─── INPUT MATERIAL
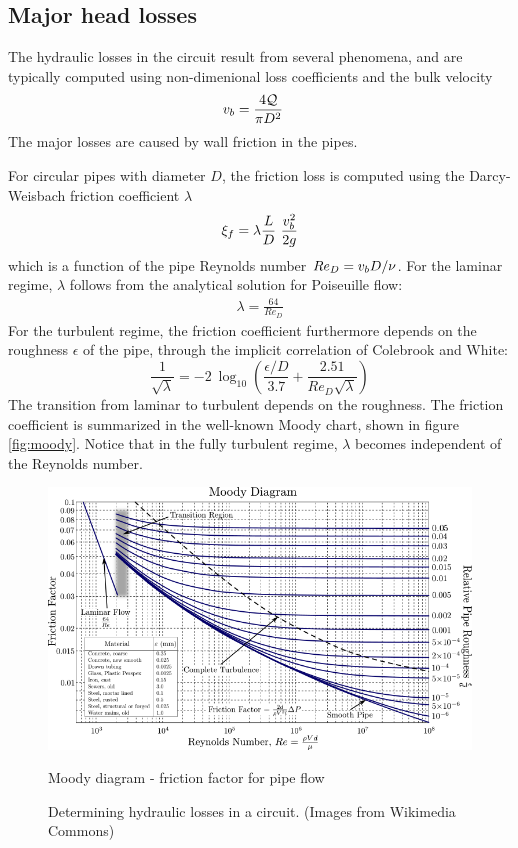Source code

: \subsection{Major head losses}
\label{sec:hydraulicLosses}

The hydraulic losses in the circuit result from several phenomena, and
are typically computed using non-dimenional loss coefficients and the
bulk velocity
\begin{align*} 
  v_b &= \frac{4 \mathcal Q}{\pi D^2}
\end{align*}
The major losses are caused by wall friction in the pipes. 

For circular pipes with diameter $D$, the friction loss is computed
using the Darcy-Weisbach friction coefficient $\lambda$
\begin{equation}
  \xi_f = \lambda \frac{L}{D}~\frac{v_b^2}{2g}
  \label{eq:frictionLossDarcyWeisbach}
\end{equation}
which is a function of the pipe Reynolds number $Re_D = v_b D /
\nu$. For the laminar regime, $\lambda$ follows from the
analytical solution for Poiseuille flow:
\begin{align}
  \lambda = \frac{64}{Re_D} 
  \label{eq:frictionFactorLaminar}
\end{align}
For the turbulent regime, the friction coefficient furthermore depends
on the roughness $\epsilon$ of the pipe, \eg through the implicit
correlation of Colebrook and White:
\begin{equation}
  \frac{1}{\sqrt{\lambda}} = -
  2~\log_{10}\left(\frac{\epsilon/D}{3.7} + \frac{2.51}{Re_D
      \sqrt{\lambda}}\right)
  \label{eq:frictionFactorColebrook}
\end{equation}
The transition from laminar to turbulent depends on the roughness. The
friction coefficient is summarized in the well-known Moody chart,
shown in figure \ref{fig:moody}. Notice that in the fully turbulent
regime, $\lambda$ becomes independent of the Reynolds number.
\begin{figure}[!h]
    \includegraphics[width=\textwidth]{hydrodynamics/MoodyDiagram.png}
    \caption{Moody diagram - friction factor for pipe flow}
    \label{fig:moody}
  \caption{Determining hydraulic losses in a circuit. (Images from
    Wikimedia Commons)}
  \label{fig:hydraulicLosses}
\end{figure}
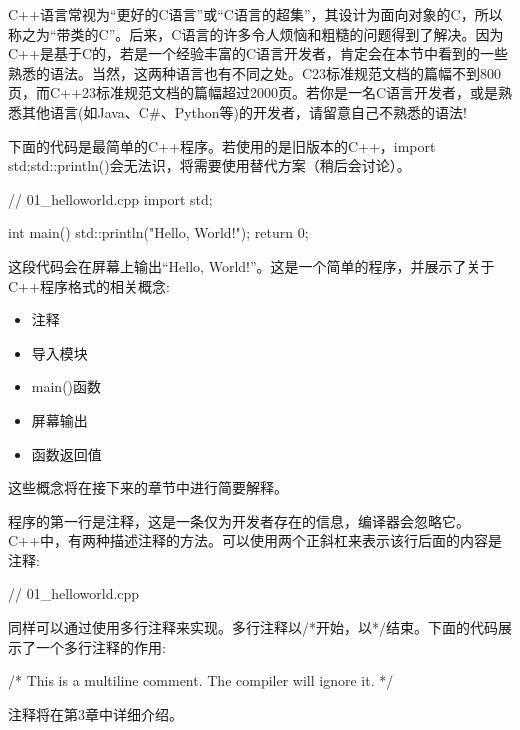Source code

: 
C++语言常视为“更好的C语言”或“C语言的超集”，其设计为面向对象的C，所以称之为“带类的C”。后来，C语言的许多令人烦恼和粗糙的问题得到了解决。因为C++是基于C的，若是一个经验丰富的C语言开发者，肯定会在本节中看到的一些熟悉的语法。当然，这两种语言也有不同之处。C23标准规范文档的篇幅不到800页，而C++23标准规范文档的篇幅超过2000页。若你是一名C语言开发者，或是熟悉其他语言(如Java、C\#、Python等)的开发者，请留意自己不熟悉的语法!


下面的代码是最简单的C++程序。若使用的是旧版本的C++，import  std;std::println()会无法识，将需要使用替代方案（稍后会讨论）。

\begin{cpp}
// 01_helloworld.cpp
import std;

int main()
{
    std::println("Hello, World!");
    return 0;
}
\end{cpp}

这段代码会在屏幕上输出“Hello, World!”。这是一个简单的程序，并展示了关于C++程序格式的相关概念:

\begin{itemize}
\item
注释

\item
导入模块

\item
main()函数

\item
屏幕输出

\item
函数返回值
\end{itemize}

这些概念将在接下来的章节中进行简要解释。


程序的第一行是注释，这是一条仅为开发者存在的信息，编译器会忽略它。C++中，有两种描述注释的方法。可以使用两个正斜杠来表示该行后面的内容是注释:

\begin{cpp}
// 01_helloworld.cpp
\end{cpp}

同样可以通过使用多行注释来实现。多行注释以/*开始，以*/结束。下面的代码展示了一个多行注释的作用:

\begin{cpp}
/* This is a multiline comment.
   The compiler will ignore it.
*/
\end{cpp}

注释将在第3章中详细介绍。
──────
─── INPUT MATERIAL
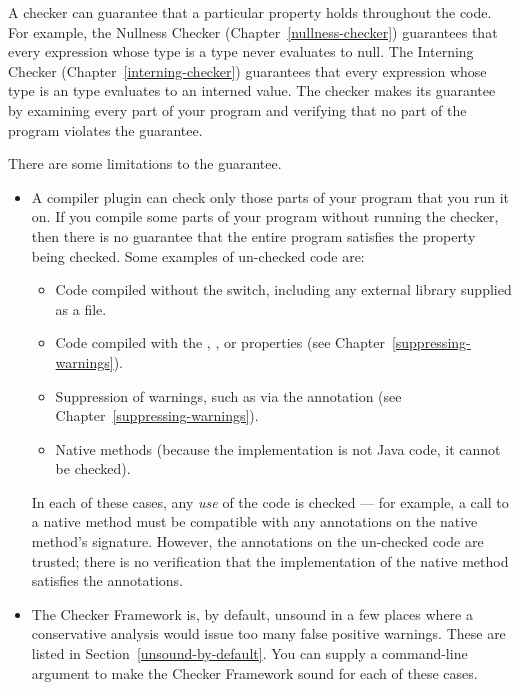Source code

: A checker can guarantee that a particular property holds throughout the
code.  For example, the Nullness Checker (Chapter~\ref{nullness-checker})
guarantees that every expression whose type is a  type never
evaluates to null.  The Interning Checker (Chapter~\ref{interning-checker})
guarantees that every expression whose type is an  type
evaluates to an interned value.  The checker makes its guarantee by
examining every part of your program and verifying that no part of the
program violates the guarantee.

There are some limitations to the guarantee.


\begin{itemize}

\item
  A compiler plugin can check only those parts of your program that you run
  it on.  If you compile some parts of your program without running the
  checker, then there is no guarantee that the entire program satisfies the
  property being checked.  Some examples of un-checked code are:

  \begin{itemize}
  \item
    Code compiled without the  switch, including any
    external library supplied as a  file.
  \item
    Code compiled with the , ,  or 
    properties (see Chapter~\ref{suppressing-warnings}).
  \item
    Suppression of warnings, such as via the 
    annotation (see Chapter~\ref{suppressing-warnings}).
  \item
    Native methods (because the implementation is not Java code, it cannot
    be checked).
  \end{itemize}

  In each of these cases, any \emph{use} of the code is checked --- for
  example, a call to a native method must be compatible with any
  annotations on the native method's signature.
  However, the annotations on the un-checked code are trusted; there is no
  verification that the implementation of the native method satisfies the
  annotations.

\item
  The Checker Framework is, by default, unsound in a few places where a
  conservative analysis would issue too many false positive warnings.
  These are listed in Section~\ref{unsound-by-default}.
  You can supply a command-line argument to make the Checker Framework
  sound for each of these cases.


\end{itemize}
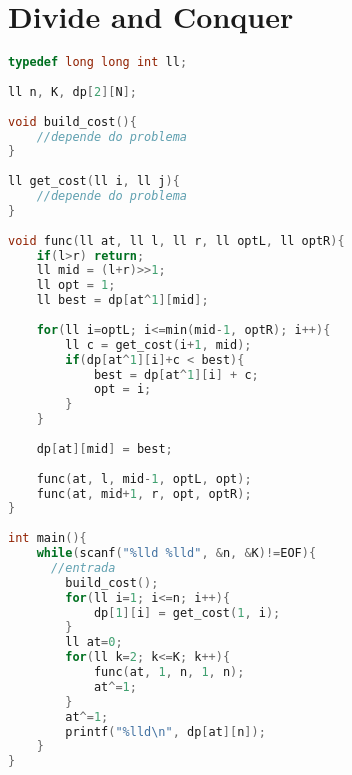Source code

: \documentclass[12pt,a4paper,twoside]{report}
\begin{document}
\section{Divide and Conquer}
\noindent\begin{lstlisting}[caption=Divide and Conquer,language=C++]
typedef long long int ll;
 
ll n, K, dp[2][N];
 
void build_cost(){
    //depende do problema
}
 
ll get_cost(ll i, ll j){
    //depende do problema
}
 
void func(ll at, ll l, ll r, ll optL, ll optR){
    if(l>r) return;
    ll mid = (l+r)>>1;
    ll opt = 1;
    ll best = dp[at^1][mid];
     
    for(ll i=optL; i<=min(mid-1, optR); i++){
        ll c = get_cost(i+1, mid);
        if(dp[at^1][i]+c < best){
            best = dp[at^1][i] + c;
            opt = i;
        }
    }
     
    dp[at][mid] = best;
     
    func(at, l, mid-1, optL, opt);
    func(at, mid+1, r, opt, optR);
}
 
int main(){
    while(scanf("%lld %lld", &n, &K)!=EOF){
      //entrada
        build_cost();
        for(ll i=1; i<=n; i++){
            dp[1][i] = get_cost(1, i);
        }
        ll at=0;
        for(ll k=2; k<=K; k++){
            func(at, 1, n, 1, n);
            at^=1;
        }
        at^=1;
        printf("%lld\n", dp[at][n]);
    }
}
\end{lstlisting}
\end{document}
──────
─── INPUT MATERIAL
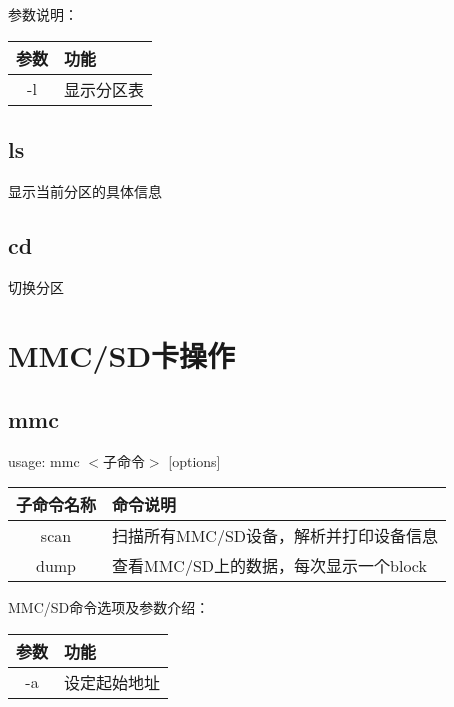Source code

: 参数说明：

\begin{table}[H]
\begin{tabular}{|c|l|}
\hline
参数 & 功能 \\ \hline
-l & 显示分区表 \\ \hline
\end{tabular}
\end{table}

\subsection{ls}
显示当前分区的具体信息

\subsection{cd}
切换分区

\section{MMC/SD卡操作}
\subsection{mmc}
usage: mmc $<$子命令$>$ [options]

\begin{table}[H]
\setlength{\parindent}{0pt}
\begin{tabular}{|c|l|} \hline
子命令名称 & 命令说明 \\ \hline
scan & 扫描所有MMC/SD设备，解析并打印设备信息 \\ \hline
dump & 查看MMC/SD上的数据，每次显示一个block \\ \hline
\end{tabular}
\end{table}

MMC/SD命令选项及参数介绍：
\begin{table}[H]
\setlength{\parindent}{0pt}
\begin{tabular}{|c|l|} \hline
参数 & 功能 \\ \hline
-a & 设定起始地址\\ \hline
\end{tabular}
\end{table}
──────
DIRECTIONS FOR THIS TASK
Only lines that contain "annotations" are needed, so copy each of them from the data.

RESPONSE AREA
  annotations on the native method's signature.
  However, the annotations on the un-checked code are trusted; there is no
  annotations.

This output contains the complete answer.